De alexandra g. a 27.06.2016 às 23:36

permite-me que acrescente o seguinte: quando se tem filhas, menos ainda...

De Fernando Lopes a 27.06.2016 às 23:41

Ingenuidade tua pensar que os «testers» são exclusivo masculino. 

De alexandra g. a 27.06.2016 às 23:45

ingénua? logo eu, que sei o quanto a maioria das mulheres me abomina (e não, não se deve às minhas Bundchen características :)

De Fernando Lopes a 27.06.2016 às 23:50

É bom ser abominado, normalmente é um excelente indicador para não nos relacionarmos com pessoas sem carácter. 

De alexandra g. a 27.06.2016 às 23:53

embora formar um clube de 'abomináveis' abominadores?
 :)

De Gaffe a 28.06.2016 às 00:19

Meu querido amigo,
Devia conhecer as maravilhosas mulheres que me dão o prazer de me considerarem amiga! Com certeza que se divertiria imenso só a observar as formas de "testar" os candidatos. Nesta área, as mulheres são de longe mais divertidas - e com um sentido de humor absolutamente divinal, - do que os homens.

De Fernando Lopes a 28.06.2016 às 00:47

Desde que os «testes» sejam com elegância e a preocupação de não magoar os candidatos acho normal, todos somos constantemente submetidos a testes. Conte, que adoro tentar entrar nas cabeças femininas, tentar perceber as suas subtilezas e obviedades. 

De alexandra g. a 28.06.2016 às 01:46

raios, finalmente uma pessoa percebe que a elegância é questão, para ti, mas tinha que acontecer em algo que não interessa a ninguém :) 

De Fernando Lopes a 28.06.2016 às 07:53

Minha querida, o cúmulo da minha elegância é procurar não ferir ninguém, em circunstância nenhuma. Tirando isso sou rude, abrutalhado, uma besta. ;)

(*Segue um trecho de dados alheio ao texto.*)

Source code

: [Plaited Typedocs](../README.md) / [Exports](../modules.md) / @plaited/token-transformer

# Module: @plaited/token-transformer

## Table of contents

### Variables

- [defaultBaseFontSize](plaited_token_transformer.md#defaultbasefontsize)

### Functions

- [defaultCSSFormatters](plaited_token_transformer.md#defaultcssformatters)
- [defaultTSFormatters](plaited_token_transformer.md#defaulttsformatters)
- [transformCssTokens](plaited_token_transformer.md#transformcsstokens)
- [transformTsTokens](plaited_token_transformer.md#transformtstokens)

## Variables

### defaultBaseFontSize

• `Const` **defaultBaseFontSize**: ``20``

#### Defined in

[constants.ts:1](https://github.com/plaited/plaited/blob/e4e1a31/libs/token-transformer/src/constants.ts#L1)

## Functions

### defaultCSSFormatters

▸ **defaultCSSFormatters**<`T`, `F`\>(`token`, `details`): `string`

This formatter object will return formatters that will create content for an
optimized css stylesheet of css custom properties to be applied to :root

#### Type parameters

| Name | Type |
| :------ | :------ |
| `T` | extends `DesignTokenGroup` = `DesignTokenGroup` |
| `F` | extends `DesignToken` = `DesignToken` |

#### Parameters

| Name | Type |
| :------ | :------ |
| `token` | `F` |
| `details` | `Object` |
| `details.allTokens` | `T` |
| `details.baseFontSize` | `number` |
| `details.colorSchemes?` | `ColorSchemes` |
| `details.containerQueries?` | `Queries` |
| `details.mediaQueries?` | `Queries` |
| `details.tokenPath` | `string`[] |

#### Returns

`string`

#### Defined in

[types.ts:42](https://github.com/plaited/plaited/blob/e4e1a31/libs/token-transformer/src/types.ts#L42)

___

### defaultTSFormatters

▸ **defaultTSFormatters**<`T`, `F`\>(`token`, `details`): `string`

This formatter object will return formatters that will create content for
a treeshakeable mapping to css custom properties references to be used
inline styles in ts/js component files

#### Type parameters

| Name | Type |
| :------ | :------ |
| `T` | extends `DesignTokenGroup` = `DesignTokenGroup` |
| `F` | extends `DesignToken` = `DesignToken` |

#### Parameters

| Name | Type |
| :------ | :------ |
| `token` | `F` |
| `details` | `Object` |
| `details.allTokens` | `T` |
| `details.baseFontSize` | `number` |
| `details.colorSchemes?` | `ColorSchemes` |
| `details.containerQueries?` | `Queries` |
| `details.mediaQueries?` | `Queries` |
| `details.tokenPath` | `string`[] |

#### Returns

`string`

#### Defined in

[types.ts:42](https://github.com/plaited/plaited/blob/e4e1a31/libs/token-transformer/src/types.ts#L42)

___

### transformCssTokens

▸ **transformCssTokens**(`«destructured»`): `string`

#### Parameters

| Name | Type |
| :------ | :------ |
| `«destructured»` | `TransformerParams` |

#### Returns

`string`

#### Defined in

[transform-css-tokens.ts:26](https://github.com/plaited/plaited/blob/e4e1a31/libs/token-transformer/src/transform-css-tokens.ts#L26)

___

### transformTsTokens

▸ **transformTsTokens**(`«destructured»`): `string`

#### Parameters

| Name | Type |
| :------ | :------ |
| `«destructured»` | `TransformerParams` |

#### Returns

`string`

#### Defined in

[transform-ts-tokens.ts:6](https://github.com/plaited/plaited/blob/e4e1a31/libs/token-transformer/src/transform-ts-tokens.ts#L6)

De Gaffe a 28.06.2016 às 09:25

Ficam sempre alguns pequenos hematomas no coração. 
Não referi a elegância do assunto, porque ela é inerente ao divertimento. Creio que ninguém se diverte realmente sem ser desta forma.
:) 

De Fernando Lopes a 28.06.2016 às 19:03

Um guerreiro(a) tem sempre as suas marcas, caso contrário não lutou tão intensamente quanto podia.


P.S. - A metáfora bélica não é das mais felizes, mas foi o que se me ocorreu. 

De Anónimo a 28.06.2016 às 10:00

De certa forma evidente tu andas a "testar" o Barnes...

De Fernando Lopes a 28.06.2016 às 19:00

Quando um autor me agrada gosto sempre de ler mais qualquer coisa dele. Este estava em desconto, a rir-se para mim, e eu tungas!

De Gaffe a 28.06.2016 às 19:20

Concordo.
Meu caro amigo, a metáfora bélica é sempre oportuna. 
Há qualquer coisa que me diz que, diga o que disser, tem deixado bastantes cicatrizes por ai.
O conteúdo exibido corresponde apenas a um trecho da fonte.